An exercise mat and a punching bag are located in the back of the record label office for sessions of Krav Maga training. Hundreds of stacked boxes store CDs and other music items in the storage room. A guitar signed by Elvis Costello is hung on the wall of the record label founder’s office. Vinyl records, music posters and government recognition certificates for charity work adorn the space, alongside the artwork given to him by his young daughter.
All of this would not have been possible if it was not for a turning point that shaped Louis Posen’s life.

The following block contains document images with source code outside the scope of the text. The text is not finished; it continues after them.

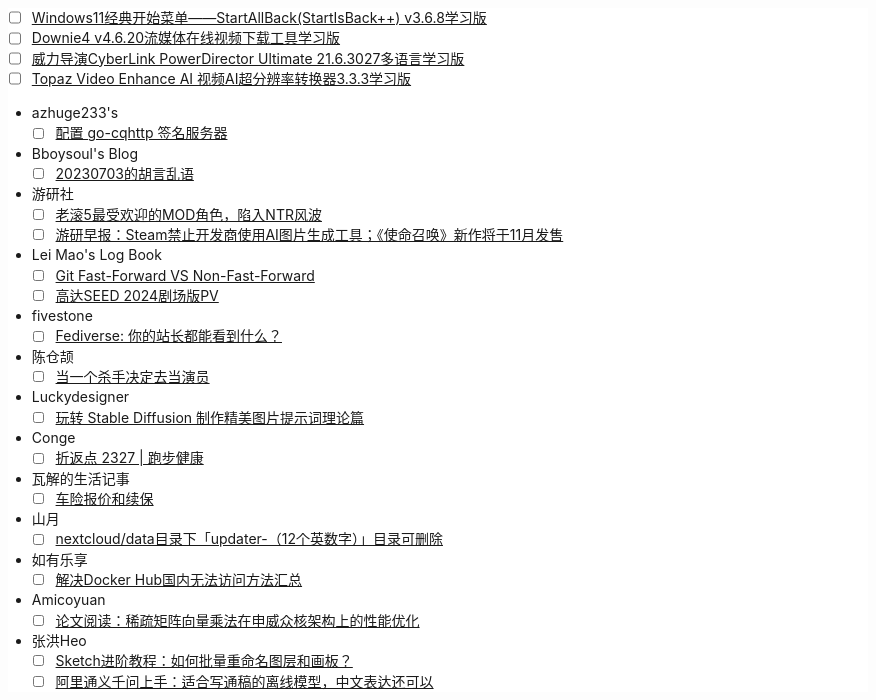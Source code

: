   - [ ] [Windows11经典开始菜单——StartAllBack(StartIsBack++) v3.6.8学习版](https://masuit.com/1751)
  - [ ] [Downie4 v4.6.20流媒体在线视频下载工具学习版](https://masuit.com/1916)
  - [ ] [威力导演CyberLink PowerDirector Ultimate 21.6.3027多语言学习版](https://masuit.com/1307)
  - [ ] [Topaz Video Enhance AI 视频AI超分辨率转换器3.3.3学习版](https://masuit.com/1781)
- azhuge233's
  - [ ] [配置 go-cqhttp 签名服务器](https://azhuge233.com/%e9%85%8d%e7%bd%ae-go-cqhttp-%e7%ad%be%e5%90%8d%e6%9c%8d%e5%8a%a1%e5%99%a8/)
- Bboysoul's Blog
  - [ ] [20230703的胡言乱语](https://www.bboy.app/2023/07/03/20230703%E7%9A%84%E8%83%A1%E8%A8%80%E4%B9%B1%E8%AF%AD/)
- 游研社
  - [ ] [老滚5最受欢迎的MOD角色，陷入NTR风波](https://www.yystv.cn/p/10947)
  - [ ] [游研早报：Steam禁止开发商使用AI图片生成工具；《使命召唤》新作将于11月发售](https://www.yystv.cn/p/10946)
- Lei Mao's Log Book
  - [ ] [Git Fast-Forward VS Non-Fast-Forward](https://leimao.github.io/blog/Git-Fast-Forward-VS-Non-Fast-Forward/)
  - [ ] [高达SEED 2024剧场版PV](https://leimao.github.io/essay/Gundam-SEED-2024%E5%89%A7%E5%9C%BA%E7%89%88-PV/)
- fivestone
  - [ ] [Fediverse: 你的站长都能看到什么？](https://blog.fivest.one/archives/6374)
- 陈仓颉
  - [ ] [当一个杀手决定去当演员](https://imzm.im/barry/)
- Luckydesigner
  - [ ] [玩转 Stable Diffusion 制作精美图片提示词理论篇](https://www.luckydesigner.space/how-to-use-stable-diffusion-create-pictures/)
- Conge
  - [ ] [折返点 2327 | 跑步健康](https://conge.livingwithfcs.org/2023/07/03/ReturnPoint-running-and-healthy/)
- 瓦解的生活记事
  - [ ] [车险报价和续保](https://hin.cool/posts/chexian.html)
- 山月
  - [ ] [nextcloud/data目录下「updater-（12个英数字）」目录可删除](https://sanguok.com/blog/the-updater-12-alphanumeric-characters-directory-in-the-nextcloud-data-directory-can-be-deleted/)
- 如有乐享
  - [ ] [解决Docker Hub国内无法访问方法汇总](https://51.ruyo.net/18416.html)
- Amicoyuan
  - [ ] [论文阅读：稀疏矩阵向量乘法在申威众核架构上的性能优化](http://xingyuanjie.top/2023/07/03/gemm0009/)
- 张洪Heo
  - [ ] [Sketch进阶教程：如何批量重命名图层和画板？](https://blog.zhheo.com/p/1234aaf5.html)
  - [ ] [阿里通义千问上手：适合写通稿的离线模型，中文表达还可以](https://blog.zhheo.com/p/8eb7249d.html)
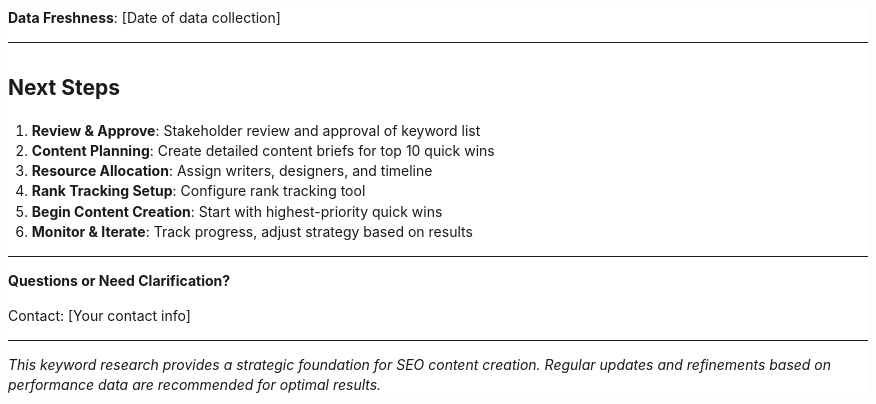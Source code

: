 **Data Freshness**: [Date of data collection]

---

## Next Steps

1. **Review & Approve**: Stakeholder review and approval of keyword list
2. **Content Planning**: Create detailed content briefs for top 10 quick wins
3. **Resource Allocation**: Assign writers, designers, and timeline
4. **Rank Tracking Setup**: Configure rank tracking tool
5. **Begin Content Creation**: Start with highest-priority quick wins
6. **Monitor & Iterate**: Track progress, adjust strategy based on results

---

**Questions or Need Clarification?**

Contact: [Your contact info]

---

*This keyword research provides a strategic foundation for SEO content creation. Regular updates and refinements based on performance data are recommended for optimal results.*
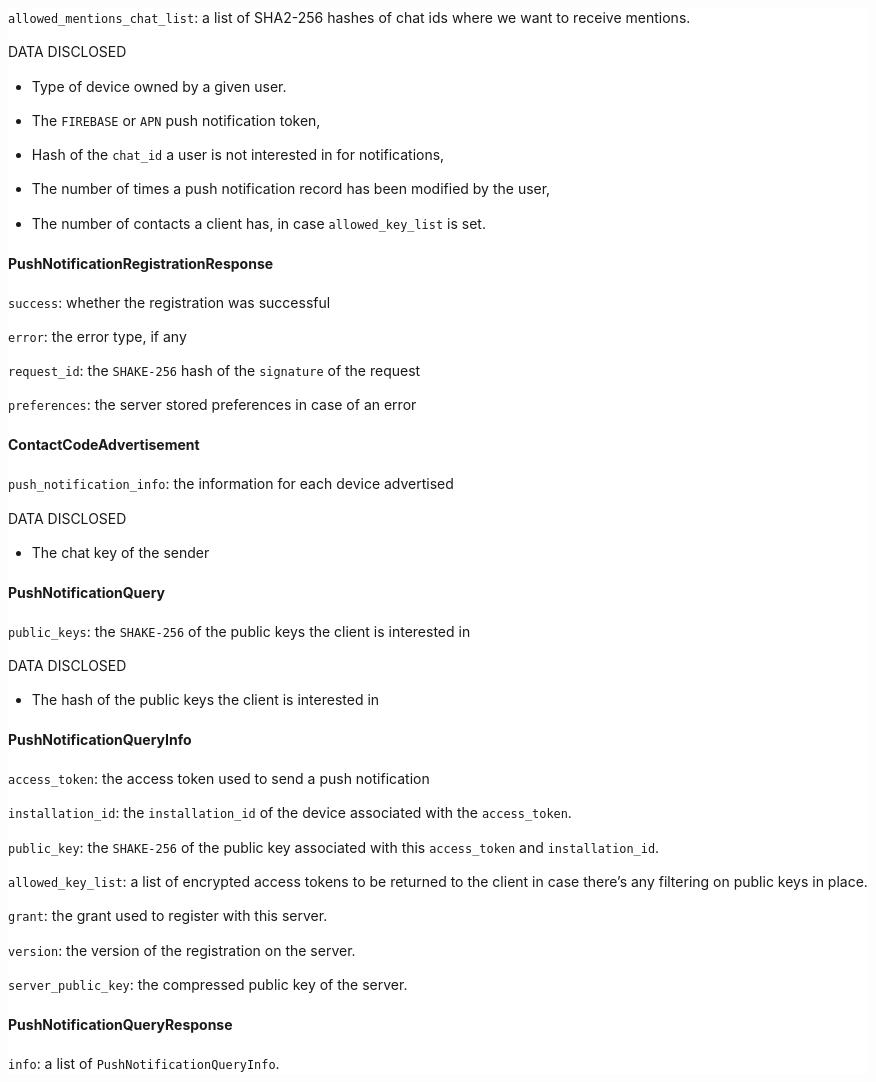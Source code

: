 `allowed_mentions_chat_list`: a list of SHA2-256 hashes of chat ids
where we want to receive mentions.

DATA DISCLOSED

- Type of device owned by a given user.

- The `FIREBASE` or `APN` push notification token,

- Hash of the `chat_id` a user is not interested in for notifications,

- The number of times a push notification record has been modified by the user,

- The number of contacts a client has, in case `allowed_key_list` is set.

#### PushNotificationRegistrationResponse

`success`: whether the registration was successful

`error`: the error type, if any

`request_id`: the `SHAKE-256` hash of the `signature` of the request

`preferences`: the server stored preferences in case of an error

#### ContactCodeAdvertisement

`push_notification_info`: the information for each device advertised

DATA DISCLOSED

- The chat key of the sender

#### PushNotificationQuery

`public_keys`: the `SHAKE-256` of the public keys the client is interested in

DATA DISCLOSED

- The hash of the public keys the client is interested in

#### PushNotificationQueryInfo

`access_token`: the access token used to send a push notification

`installation_id`: the `installation_id` of the device associated with the `access_token`.

`public_key`: the `SHAKE-256` of the public key associated with this `access_token`
and `installation_id`.

`allowed_key_list`: a list of encrypted access tokens to be returned
to the client in case there’s any filtering on public keys in place.

`grant`: the grant used to register with this server.

`version`: the version of the registration on the server.

`server_public_key`: the compressed public key of the server.

#### PushNotificationQueryResponse

`info`: a list of `PushNotificationQueryInfo`.
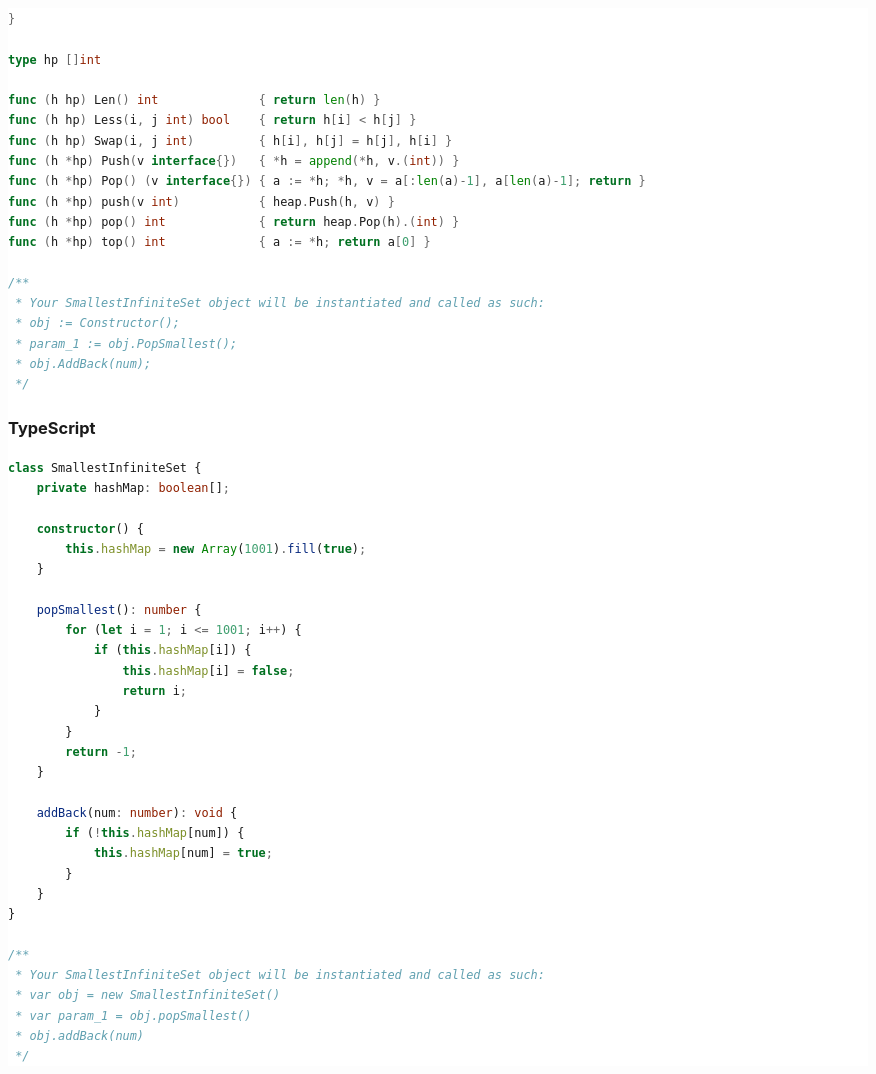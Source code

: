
 ```go
}

type hp []int

func (h hp) Len() int              { return len(h) }
func (h hp) Less(i, j int) bool    { return h[i] < h[j] }
func (h hp) Swap(i, j int)         { h[i], h[j] = h[j], h[i] }
func (h *hp) Push(v interface{})   { *h = append(*h, v.(int)) }
func (h *hp) Pop() (v interface{}) { a := *h; *h, v = a[:len(a)-1], a[len(a)-1]; return }
func (h *hp) push(v int)           { heap.Push(h, v) }
func (h *hp) pop() int             { return heap.Pop(h).(int) }
func (h *hp) top() int             { a := *h; return a[0] }

/**
 * Your SmallestInfiniteSet object will be instantiated and called as such:
 * obj := Constructor();
 * param_1 := obj.PopSmallest();
 * obj.AddBack(num);
 */
```

### **TypeScript**

```ts
class SmallestInfiniteSet {
    private hashMap: boolean[];

    constructor() {
        this.hashMap = new Array(1001).fill(true);
    }

    popSmallest(): number {
        for (let i = 1; i <= 1001; i++) {
            if (this.hashMap[i]) {
                this.hashMap[i] = false;
                return i;
            }
        }
        return -1;
    }

    addBack(num: number): void {
        if (!this.hashMap[num]) {
            this.hashMap[num] = true;
        }
    }
}

/**
 * Your SmallestInfiniteSet object will be instantiated and called as such:
 * var obj = new SmallestInfiniteSet()
 * var param_1 = obj.popSmallest()
 * obj.addBack(num)
 */
```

At 19 years old, Posen had dreams to be part of the film industry. He was studying film at Cal State Northridge at the time, with a job as a camera assistant for music videos and movies. His plan was to spend his life looking through a lens capturing what he loved.
However, his best laid plans of becoming a future film director changed.
A trip to the optometrist’s office in 1990 would test his persistence. He was diagnosed with retinitis pigmentosa (RP), a genetic eye condition that eventually leads to incurable blindness. However, it did not stop him.
“If it’s not affecting me now, why should I spend my time wallowing in it?” Posen recalled about the early stages of the diagnosis.
Three years later, a botched procedure that was supposed to help his vision permanently detached his retina and left him completely blind in his right eye.
“I’m not one to ask the question, ‘What if?’” Posen said. “I don’t find that has much positive effect, so I usually ask myself, ‘What can I do? What should I do?’”
In 1993, he stepped away from the camera. With $1,000 in his pocket and no tangible business plan, he bought the book “How to Run an Independent Record Label,” and soon, Hopeless Records was created.
“I saw a vision for a business I had never noticed before,” said Posen.
Posen is now 40. Currently married, and father of 4-year-old daughter Ellie, he runs the record label out of Van Nuys.
Hopeless Records has been home to an array of rock bands like All Time Low, Avenged Sevenfold, Yellowcard and Thrice.
The title of the label is not some ironic take on his struggles, though he admits it does lend itself to a punk rock culture it tries to reach.
The name, Posen admits, comes from the first track off of the Orange County punk band Guttermouth’s “11oz.” record, which was the first ever release by Hopeless Records.
It started as a hobby in 1993, but two years later he committed full time, Posen said.
One of the most exciting moments while seeing the label grow, he said, was when they got their very first water dispenser and when the monthly fees came forth.
Posen saw no boundaries for the label.
The business expanded into a charitable arm in 1999 called Sub City, which raises money for non-profit organizations and promotes social awareness for certain causes by releasing special tracks.
One of the first ones to hop on board was Fifteen, the band, which was the first to release music through Sub City.
This type of attitude has spawned the Take Action! Tour, of which various bands participate, along with annual compilation releases, all in the name of doing good.
“I’ve always subscribed more to the positive side of punk and alternative than the negative side,” Posen said.
He hopes the bands stick to positive messages as part of their music agenda.
Posen does not seem to care for pity or negative energy.
“I don’t spend a lot of time feeling sorry for Louis and Louis doesn’t spend a lot of time feeling sorry for us,” said Eric Tobin, Hopeless Records vice president of business development.
Posen said his work model has been influenced by Benjamin Franklin’s 13 virtues and the late UCLA men’s basketball coach John Wooden, who became a mentor after Posen attended one of his basketball camps as a kid.
Although Posen said the duties as president of the label are not the same every day, he likes to schedule out his week, along with goals and strategies for the company.
“The work and the vision and passion for the company are a complete focus for him,” said Al Person, general manager of the label and co-worker of 13 years, who has taught music courses at CSUN.
The first time Person met Posen was in the mid-1990s when he answered an ad to be Posen’s roommate. Person said he wouldn’t think of working for anyone else now.
“Louis helps to provide that sense of connection to something … bigger than running a record label,” he said.
When asked what has been the best experience as founder of a record label, Posen could not decide.
“It’s tough to pick the best experience,” he said. “If I had to chose, it would be overall the ability to do it for 18 years.”